Break Your Frames? Print Some New Ones!

3D Printed Glasses

When [Aaron Porterfield] accidentally broke his glasses frame, he saw it as an opportunity, rather than an unfortunate event. He decided he was going to design and print new ones to fit his prescription lenses!

The trickiest part of taking on a project like this is designing the glasses around the pre-existing lenses, because typically, lenses are cut to fit the frame — not vice versa. This is why we’re particularly impressed with the project. [Aaron] was able to 3D scan the lenses using his camera phone and Autodesk’s 123D Catch software (free) to create the lens model! Once he had the lens outline, he scaled it properly by measuring its maximum dimensions with calipers.

Now this is where it gets a bit tricky – designing the frames. [Aaron] is using Rhino to do the design work, and he’s actually laid out the steps quite nicely for anyone who wants to attempt something like this. He describes in detail matching the curvature of the lenses, designing the frame around it, and of course actually fitting the lenses in place.

There is a small caveat to this entire project — The frames were printed on a nice Stratasys polyjet 3D printer — due to the geometry, it might be a bit tricky (or impossible) to print on a traditional hobby FDM machine. Regardless — making your own glasses is some serious geek cred. Nice work [Aaron]!

Comments

  1. Matt says:

    That’s no real caveat, he used the right tool for the job. I love my fdm 3d printer, but when it comes to designing something like this, I’ve quite often sent off the final product to be printed by shapeways instead of trying to finish it myself. The end product is a heap better for much less effort (with the trade off of it costing much more of course)

  2. Waterjet says:

    This is the modern day equivalent of using masking tape on the bridge.

  3. JRDM says:

    FDM is nice, but it’s very hard to get it to the quality of a Polyjet. Polyjet is also a very expensive machine, others might be best shipping it off to Shapeways or similar service.

  4. Chris C. says:

    Nice design work and tutorial!

  5. daid303 says:
  6. fartface says:

    And the cost to print the frames is 6X that of buying the exact replacement set from Zenni Optical. I can see doing out of need, but if you have a printer that costs more than most people’s homes, it is no longer need.

    • Blue Footed Booby says:

      I assumed he designed these to look like frames with a normal price tag higher than the cost of printing. I don’t actually see any statement to that effect, though, nor really any explanation of the aesthetic side of the design process. If these were just utilitarian nerd goggles then yeah, this hack is a bit of an eyebrow raiser.

    • Jerry says:

      Pretty much 100% of the projects featured here are not out of ‘need’, nor are they out of cheapness. The techniques he explains could be applied to other objects, maybe someone will use his nice write-up to learn something and eventually create some whiz-bang doodad that will end up saving the world.

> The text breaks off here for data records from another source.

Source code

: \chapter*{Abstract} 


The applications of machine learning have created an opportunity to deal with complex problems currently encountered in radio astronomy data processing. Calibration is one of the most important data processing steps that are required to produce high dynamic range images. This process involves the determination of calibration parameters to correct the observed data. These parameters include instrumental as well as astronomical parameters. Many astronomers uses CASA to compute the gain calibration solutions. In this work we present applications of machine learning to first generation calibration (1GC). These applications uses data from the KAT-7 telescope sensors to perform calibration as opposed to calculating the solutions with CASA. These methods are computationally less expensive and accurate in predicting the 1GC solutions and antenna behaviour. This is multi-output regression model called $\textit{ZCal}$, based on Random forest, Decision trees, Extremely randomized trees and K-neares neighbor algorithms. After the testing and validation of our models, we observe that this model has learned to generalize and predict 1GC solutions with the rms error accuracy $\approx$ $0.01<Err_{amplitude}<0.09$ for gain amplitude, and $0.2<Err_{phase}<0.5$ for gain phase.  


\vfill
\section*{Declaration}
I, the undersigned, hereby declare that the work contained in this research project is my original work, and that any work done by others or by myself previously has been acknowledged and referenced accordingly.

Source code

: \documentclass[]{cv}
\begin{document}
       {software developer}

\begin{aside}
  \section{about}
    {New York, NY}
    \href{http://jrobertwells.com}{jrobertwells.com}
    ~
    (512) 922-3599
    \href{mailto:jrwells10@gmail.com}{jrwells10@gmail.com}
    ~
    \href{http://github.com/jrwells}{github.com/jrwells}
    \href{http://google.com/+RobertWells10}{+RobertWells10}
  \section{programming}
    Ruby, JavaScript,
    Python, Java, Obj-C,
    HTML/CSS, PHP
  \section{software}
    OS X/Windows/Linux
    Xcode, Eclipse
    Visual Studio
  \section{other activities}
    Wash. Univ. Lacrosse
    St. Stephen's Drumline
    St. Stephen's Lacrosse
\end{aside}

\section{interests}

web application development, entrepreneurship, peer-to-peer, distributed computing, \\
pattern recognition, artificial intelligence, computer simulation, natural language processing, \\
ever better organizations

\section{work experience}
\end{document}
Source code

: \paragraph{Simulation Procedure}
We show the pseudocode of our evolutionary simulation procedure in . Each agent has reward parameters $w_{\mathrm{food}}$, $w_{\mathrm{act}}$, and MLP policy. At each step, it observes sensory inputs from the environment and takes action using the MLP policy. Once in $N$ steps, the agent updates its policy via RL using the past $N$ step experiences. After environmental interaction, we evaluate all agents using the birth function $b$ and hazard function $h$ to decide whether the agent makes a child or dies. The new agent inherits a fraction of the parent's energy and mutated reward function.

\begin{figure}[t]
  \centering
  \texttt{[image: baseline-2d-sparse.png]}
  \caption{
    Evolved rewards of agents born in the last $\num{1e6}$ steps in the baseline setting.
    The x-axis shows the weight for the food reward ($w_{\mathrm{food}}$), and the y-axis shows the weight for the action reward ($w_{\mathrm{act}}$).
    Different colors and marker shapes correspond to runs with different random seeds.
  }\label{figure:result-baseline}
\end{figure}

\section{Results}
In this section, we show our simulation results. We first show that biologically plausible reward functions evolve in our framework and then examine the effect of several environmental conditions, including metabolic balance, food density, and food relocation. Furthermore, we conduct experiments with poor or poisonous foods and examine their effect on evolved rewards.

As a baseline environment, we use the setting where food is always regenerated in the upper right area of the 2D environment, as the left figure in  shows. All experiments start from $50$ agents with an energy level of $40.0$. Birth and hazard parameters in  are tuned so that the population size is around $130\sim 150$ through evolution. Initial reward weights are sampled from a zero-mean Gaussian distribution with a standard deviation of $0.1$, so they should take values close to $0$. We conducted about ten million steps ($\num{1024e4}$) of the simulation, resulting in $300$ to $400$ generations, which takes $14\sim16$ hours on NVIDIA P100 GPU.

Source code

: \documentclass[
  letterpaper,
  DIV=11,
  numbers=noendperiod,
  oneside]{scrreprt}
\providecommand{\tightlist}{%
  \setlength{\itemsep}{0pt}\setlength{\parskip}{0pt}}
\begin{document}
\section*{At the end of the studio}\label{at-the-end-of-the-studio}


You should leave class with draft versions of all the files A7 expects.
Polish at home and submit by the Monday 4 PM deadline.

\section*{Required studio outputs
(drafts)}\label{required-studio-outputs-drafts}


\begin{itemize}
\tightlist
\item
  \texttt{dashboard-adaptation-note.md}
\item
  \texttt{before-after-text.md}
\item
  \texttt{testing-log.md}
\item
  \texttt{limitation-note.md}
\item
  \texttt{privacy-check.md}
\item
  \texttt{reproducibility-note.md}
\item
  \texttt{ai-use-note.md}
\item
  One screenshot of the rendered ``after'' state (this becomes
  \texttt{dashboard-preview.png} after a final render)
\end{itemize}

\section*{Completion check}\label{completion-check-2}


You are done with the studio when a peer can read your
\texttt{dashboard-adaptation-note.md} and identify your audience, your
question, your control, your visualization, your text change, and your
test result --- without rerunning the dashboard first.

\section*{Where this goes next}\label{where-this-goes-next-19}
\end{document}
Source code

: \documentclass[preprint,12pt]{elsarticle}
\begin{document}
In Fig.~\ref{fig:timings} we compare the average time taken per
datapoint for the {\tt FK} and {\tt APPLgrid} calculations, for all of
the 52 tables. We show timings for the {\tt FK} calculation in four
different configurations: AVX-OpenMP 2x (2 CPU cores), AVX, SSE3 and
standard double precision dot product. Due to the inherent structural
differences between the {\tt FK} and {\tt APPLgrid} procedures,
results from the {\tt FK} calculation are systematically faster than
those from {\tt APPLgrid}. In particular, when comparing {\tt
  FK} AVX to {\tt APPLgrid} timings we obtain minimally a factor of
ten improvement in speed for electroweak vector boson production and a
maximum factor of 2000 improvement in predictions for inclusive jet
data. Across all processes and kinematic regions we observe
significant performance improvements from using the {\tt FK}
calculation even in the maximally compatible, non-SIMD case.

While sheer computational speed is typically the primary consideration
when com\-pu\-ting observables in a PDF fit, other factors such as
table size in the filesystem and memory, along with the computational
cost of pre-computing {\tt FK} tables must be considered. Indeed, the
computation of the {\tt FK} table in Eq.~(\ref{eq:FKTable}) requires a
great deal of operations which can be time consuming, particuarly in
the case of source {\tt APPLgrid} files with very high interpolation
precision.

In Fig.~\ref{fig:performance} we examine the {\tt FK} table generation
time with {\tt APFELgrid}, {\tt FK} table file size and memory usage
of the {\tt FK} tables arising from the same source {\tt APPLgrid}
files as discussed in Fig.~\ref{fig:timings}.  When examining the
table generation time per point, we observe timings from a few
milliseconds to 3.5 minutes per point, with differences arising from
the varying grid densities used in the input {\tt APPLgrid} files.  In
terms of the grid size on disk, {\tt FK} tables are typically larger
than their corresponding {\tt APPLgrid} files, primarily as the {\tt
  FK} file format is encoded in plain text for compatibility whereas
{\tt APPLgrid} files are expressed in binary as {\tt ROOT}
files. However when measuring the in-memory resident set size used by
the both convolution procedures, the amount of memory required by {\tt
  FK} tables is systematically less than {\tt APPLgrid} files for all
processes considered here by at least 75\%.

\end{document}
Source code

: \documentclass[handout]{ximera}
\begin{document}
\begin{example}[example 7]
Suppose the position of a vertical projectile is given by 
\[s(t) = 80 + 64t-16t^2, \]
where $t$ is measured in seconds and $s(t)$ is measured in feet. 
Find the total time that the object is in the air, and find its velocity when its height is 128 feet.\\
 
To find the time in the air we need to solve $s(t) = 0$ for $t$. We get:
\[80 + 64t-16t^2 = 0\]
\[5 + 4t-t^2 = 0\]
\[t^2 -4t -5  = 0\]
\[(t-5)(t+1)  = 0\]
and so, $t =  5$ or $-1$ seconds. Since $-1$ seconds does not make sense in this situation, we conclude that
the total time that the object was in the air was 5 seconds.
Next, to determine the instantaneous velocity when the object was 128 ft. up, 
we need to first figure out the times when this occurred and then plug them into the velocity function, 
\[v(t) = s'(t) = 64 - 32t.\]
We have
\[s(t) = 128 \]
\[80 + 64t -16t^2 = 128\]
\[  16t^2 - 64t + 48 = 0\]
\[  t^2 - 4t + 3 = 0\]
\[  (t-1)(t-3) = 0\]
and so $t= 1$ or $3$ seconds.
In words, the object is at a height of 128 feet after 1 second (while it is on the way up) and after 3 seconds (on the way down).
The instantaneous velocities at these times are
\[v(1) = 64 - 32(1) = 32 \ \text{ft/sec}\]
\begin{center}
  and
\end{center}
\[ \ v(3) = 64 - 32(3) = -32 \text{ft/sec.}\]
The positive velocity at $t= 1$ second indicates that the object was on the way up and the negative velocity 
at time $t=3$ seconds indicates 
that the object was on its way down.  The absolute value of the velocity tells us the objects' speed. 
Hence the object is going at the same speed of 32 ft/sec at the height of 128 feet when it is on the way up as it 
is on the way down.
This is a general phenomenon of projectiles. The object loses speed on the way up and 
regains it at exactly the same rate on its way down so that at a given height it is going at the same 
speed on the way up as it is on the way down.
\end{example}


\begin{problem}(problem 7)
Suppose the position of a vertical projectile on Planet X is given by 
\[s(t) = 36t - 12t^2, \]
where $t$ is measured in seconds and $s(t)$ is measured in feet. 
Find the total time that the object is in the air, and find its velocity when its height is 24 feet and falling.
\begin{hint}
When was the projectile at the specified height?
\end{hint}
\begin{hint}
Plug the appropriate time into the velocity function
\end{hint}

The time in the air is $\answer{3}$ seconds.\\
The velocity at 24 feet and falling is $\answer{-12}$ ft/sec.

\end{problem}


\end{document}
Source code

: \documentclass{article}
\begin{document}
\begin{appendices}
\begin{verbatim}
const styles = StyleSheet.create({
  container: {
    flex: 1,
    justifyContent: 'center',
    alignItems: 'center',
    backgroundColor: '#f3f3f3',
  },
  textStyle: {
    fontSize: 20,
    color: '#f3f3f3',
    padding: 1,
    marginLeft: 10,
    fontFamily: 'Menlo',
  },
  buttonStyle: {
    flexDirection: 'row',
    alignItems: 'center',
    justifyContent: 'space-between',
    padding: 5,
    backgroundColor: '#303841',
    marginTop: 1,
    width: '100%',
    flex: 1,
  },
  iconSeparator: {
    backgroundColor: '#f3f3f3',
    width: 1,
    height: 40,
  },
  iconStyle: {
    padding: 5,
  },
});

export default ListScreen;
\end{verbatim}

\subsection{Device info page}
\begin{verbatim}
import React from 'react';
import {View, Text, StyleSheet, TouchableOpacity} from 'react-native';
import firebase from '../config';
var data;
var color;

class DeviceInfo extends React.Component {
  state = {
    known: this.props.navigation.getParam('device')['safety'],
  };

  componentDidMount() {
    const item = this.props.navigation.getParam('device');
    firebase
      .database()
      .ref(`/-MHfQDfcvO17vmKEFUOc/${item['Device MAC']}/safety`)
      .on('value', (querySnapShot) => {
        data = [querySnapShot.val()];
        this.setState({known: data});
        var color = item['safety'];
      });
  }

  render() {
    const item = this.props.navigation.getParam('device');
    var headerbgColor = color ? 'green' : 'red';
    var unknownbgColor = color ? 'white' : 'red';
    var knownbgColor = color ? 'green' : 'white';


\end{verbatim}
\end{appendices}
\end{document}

      Thanks to Aaron for taking the time to share.

  7. heatgap says:

    This is one of the best uses of a 3D printer I have seen yet. Actually printing something of use (I’m not talking about everyone) seems to be rare in most entries I read.

  8. Mystick says:

    This is awesome, considering the poor workmanship of the average modern frames.

  9. JP says:

    Maybe it’s because I am from The Netherlands, but the sentence “The trickiest part of taking on a project like this is designing the glasses around the pre-existing lenses” sounds pretty weird. I know you talk about glasses or a pair of glasses, but in that word (or those words) the frame including the lenses is meant and not the frame itself.

  10. Hackineer says:

    This is neat, but I’ll be much more impressed when you can print lenses as home.

  11. static says:

    I haven’t had plastic eyeglass frames since 1972.

    • Hackineer says:

      I’ve always preferred metal frames because plastic frames are usually more imposing on the face, but strangely I’ve seen a lot of people sporting big, fat, dorky-looking plastic frames the last several years. I really thought those frames were dead forever. Maybe Tina Fey started it on Weekend Update. I guess it’s true: if you hold on to something long enough, it’ll come back in style.

      • static says:

        Thing is metal frames made comeback because if fashion as well. In my opinion they are still around because the metal frames proved to be more durable. Even before the latest “twistoflex” metal frame( I can’t recall the trademarked names for them) a metal frame would bend not break, in most cases easily bent back into shape to the point you could use the glasses.

  12. Ren says:

    ICYMI: Old internet joke.
    “When a young nerd breaks his glasses, he fixes them with tape and everybody laughs.
    When an old nerd breaks his glasses, he fixes them in his micro-welder and no one notices.”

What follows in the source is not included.